Work to complete: In the entries below, find each line with the word "have" and pull it out.

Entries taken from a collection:
:::::

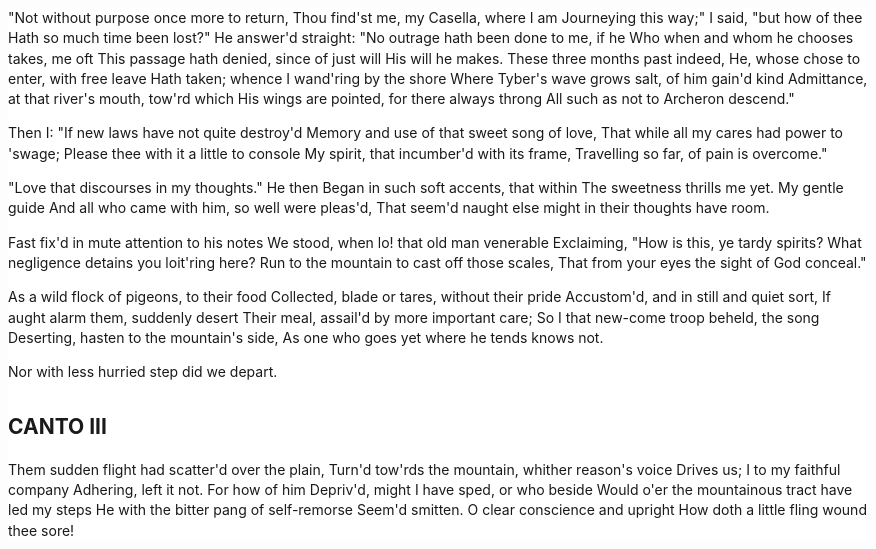 "Not without purpose once more to return,
Thou find'st me, my Casella, where I am
Journeying this way;" I said, "but how of thee
Hath so much time been lost?"  He answer'd straight:
"No outrage hath been done to me, if he
Who when and whom he chooses takes, me oft
This passage hath denied, since of just will
His will he makes.  These three months past indeed,
He, whose chose to enter, with free leave
Hath taken; whence I wand'ring by the shore
Where Tyber's wave grows salt, of him gain'd kind
Admittance, at that river's mouth, tow'rd which
His wings are pointed, for there always throng
All such as not to Archeron descend."

Then I: "If new laws have not quite destroy'd
Memory and use of that sweet song of love,
That while all my cares had power to 'swage;
Please thee with it a little to console
My spirit, that incumber'd with its frame,
Travelling so far, of pain is overcome."

"Love that discourses in my thoughts."  He then
Began in such soft accents, that within
The sweetness thrills me yet.  My gentle guide
And all who came with him, so well were pleas'd,
That seem'd naught else might in their thoughts have room.

Fast fix'd in mute attention to his notes
We stood, when lo! that old man venerable
Exclaiming, "How is this, ye tardy spirits?
What negligence detains you loit'ring here?
Run to the mountain to cast off those scales,
That from your eyes the sight of God conceal."

As a wild flock of pigeons, to their food
Collected, blade or tares, without their pride
Accustom'd, and in still and quiet sort,
If aught alarm them, suddenly desert
Their meal, assail'd by more important care;
So I that new-come troop beheld, the song
Deserting, hasten to the mountain's side,
As one who goes yet where he tends knows not.

Nor with less hurried step did we depart.


##  CANTO III

Them sudden flight had scatter'd over the plain,
Turn'd tow'rds the mountain, whither reason's voice
Drives us; I to my faithful company
Adhering, left it not.  For how of him
Depriv'd, might I have sped, or who beside
Would o'er the mountainous tract have led my steps
He with the bitter pang of self-remorse
Seem'd smitten.  O clear conscience and upright
How doth a little fling wound thee sore!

:::::

Result below:
Then I: "If new laws have not quite destroy'd
That seem'd naught else might in their thoughts have room.
Depriv'd, might I have sped, or who beside
Would o'er the mountainous tract have led my steps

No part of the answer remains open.